[[ DATA EXTRACTS open ]]

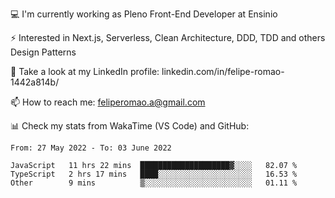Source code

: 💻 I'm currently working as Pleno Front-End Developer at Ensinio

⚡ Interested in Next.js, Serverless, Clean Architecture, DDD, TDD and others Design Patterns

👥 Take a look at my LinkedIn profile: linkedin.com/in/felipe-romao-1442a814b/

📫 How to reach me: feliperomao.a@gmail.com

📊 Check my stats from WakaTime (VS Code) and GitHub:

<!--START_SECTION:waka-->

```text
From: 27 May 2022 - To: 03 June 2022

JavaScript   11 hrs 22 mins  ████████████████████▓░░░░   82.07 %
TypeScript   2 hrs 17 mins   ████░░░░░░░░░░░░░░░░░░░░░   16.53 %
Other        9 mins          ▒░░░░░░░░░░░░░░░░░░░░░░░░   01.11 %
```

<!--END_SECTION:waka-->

[[ DATA EXTRACTS closed ]]
[[ DATA EXTRACTS open ]]

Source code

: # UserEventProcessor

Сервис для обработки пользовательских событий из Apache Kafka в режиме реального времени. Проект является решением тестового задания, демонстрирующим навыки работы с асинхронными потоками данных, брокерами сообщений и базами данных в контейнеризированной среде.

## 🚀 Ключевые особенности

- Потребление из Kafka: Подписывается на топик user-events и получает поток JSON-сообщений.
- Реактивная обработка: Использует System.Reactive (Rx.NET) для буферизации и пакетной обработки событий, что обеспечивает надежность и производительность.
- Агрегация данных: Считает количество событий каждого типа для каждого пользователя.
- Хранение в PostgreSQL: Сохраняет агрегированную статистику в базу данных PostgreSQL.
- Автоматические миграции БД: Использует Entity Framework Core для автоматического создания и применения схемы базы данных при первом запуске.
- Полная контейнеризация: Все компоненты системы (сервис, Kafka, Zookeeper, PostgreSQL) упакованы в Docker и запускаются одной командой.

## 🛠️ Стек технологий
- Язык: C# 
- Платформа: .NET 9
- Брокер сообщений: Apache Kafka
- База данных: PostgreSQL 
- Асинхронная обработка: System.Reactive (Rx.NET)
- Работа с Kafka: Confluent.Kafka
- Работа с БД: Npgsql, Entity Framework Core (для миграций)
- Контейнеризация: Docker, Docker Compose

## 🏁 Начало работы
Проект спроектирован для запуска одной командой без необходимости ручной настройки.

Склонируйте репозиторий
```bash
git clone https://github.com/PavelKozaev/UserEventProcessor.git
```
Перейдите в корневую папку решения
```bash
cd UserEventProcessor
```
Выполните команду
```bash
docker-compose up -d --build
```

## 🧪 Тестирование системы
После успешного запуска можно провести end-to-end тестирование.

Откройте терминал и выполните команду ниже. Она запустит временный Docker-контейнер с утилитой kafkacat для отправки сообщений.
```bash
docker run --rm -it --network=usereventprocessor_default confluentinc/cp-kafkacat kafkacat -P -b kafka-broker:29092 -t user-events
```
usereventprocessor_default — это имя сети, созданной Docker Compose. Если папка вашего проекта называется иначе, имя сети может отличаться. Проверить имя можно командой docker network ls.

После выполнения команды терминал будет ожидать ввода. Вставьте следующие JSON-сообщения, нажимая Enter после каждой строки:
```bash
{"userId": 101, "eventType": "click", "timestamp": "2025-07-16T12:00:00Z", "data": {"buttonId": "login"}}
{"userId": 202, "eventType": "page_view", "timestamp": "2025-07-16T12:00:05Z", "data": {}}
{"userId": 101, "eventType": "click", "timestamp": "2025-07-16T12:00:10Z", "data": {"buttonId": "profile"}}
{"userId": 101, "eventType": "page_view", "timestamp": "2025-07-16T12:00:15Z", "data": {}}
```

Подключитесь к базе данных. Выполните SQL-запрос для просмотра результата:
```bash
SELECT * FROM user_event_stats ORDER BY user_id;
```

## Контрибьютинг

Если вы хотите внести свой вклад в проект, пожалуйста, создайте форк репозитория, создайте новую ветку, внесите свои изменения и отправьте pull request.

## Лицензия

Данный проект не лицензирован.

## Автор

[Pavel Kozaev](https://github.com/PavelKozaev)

[[ DATA EXTRACTS closed ]]

**ASSIGNED TASK**
Search the data for "системы". Copy every matching line.

**FINISHED EXERCISE**
- Полная контейнеризация: Все компоненты системы (сервис, Kafka, Zookeeper, PostgreSQL) упакованы в Docker и запускаются одной командой.
## 🧪 Тестирование системы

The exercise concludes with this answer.